WHAT TO PRODUCE
For the entries that follow, produce an exact copy with no pictures in it.

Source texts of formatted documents
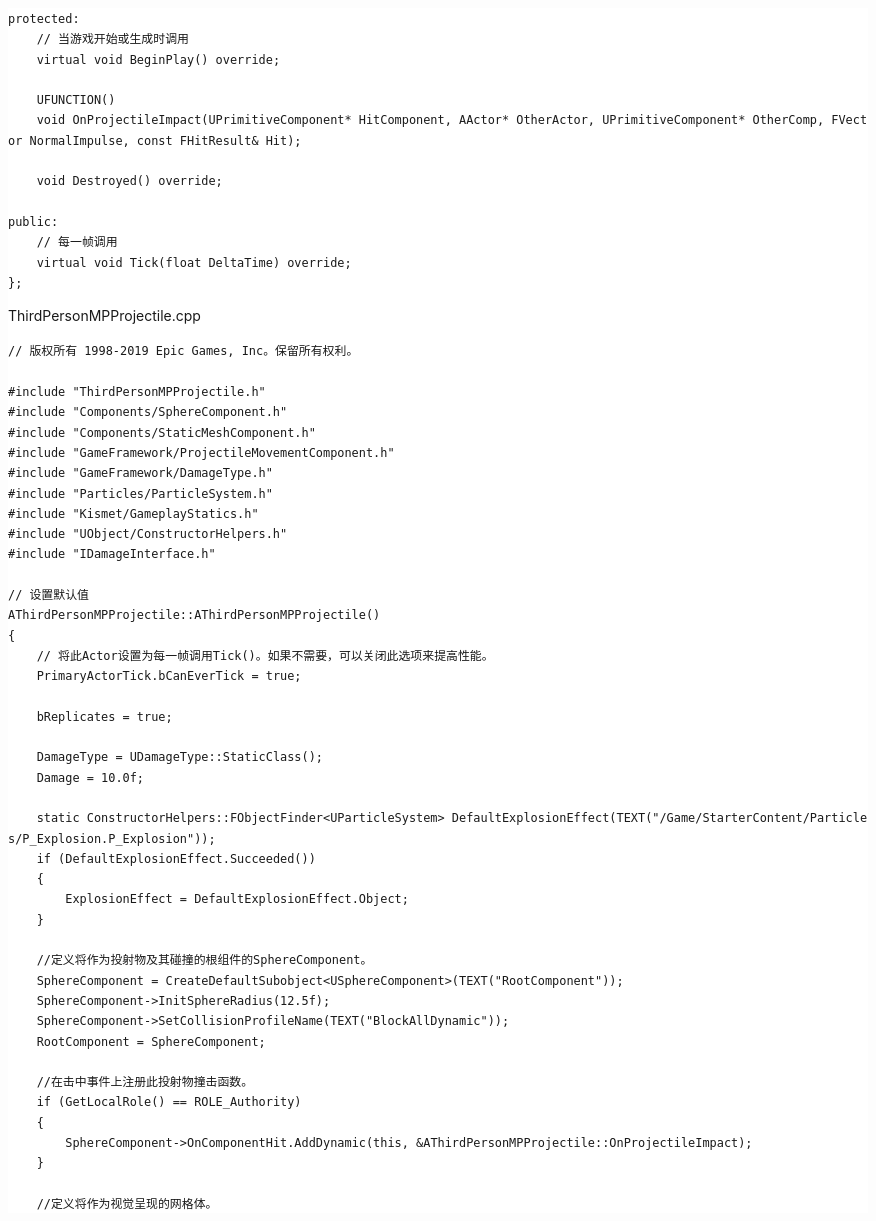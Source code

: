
 ```
protected:
    // 当游戏开始或生成时调用
    virtual void BeginPlay() override;

    UFUNCTION()
    void OnProjectileImpact(UPrimitiveComponent* HitComponent, AActor* OtherActor, UPrimitiveComponent* OtherComp, FVector NormalImpulse, const FHitResult& Hit);

    void Destroyed() override;

public:
    // 每一帧调用
    virtual void Tick(float DeltaTime) override;
};
```

ThirdPersonMPProjectile.cpp

```
// 版权所有 1998-2019 Epic Games, Inc。保留所有权利。

#include "ThirdPersonMPProjectile.h"
#include "Components/SphereComponent.h"
#include "Components/StaticMeshComponent.h"
#include "GameFramework/ProjectileMovementComponent.h"
#include "GameFramework/DamageType.h"
#include "Particles/ParticleSystem.h"
#include "Kismet/GameplayStatics.h"
#include "UObject/ConstructorHelpers.h"
#include "IDamageInterface.h"

// 设置默认值
AThirdPersonMPProjectile::AThirdPersonMPProjectile()
{
    // 将此Actor设置为每一帧调用Tick()。如果不需要，可以关闭此选项来提高性能。
    PrimaryActorTick.bCanEverTick = true;

    bReplicates = true;

    DamageType = UDamageType::StaticClass();
    Damage = 10.0f;

    static ConstructorHelpers::FObjectFinder<UParticleSystem> DefaultExplosionEffect(TEXT("/Game/StarterContent/Particles/P_Explosion.P_Explosion"));
    if (DefaultExplosionEffect.Succeeded())
    {
        ExplosionEffect = DefaultExplosionEffect.Object;
    }

    //定义将作为投射物及其碰撞的根组件的SphereComponent。
    SphereComponent = CreateDefaultSubobject<USphereComponent>(TEXT("RootComponent"));
    SphereComponent->InitSphereRadius(12.5f);
    SphereComponent->SetCollisionProfileName(TEXT("BlockAllDynamic"));
    RootComponent = SphereComponent;

    //在击中事件上注册此投射物撞击函数。
    if (GetLocalRole() == ROLE_Authority)
    {
        SphereComponent->OnComponentHit.AddDynamic(this, &AThirdPersonMPProjectile::OnProjectileImpact);
    }

    //定义将作为视觉呈现的网格体。
```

EXERCISE OUTPUT
Source code

:
 ```
protected:
    // 当游戏开始或生成时调用
    virtual void BeginPlay() override;

    UFUNCTION()
    void OnProjectileImpact(UPrimitiveComponent* HitComponent, AActor* OtherActor, UPrimitiveComponent* OtherComp, FVector NormalImpulse, const FHitResult& Hit);

    void Destroyed() override;

public:
    // 每一帧调用
    virtual void Tick(float DeltaTime) override;
};
```

ThirdPersonMPProjectile.cpp

```
// 版权所有 1998-2019 Epic Games, Inc。保留所有权利。

#include "ThirdPersonMPProjectile.h"
#include "Components/SphereComponent.h"
#include "Components/StaticMeshComponent.h"
#include "GameFramework/ProjectileMovementComponent.h"
#include "GameFramework/DamageType.h"
#include "Particles/ParticleSystem.h"
#include "Kismet/GameplayStatics.h"
#include "UObject/ConstructorHelpers.h"
#include "IDamageInterface.h"

// 设置默认值
AThirdPersonMPProjectile::AThirdPersonMPProjectile()
{
    // 将此Actor设置为每一帧调用Tick()。如果不需要，可以关闭此选项来提高性能。
    PrimaryActorTick.bCanEverTick = true;

    bReplicates = true;

    DamageType = UDamageType::StaticClass();
    Damage = 10.0f;

    static ConstructorHelpers::FObjectFinder<UParticleSystem> DefaultExplosionEffect(TEXT("/Game/StarterContent/Particles/P_Explosion.P_Explosion"));
    if (DefaultExplosionEffect.Succeeded())
    {
        ExplosionEffect = DefaultExplosionEffect.Object;
    }

    //定义将作为投射物及其碰撞的根组件的SphereComponent。
    SphereComponent = CreateDefaultSubobject<USphereComponent>(TEXT("RootComponent"));
    SphereComponent->InitSphereRadius(12.5f);
    SphereComponent->SetCollisionProfileName(TEXT("BlockAllDynamic"));
    RootComponent = SphereComponent;

    //在击中事件上注册此投射物撞击函数。
    if (GetLocalRole() == ROLE_Authority)
    {
        SphereComponent->OnComponentHit.AddDynamic(this, &AThirdPersonMPProjectile::OnProjectileImpact);
    }

    //定义将作为视觉呈现的网格体。
```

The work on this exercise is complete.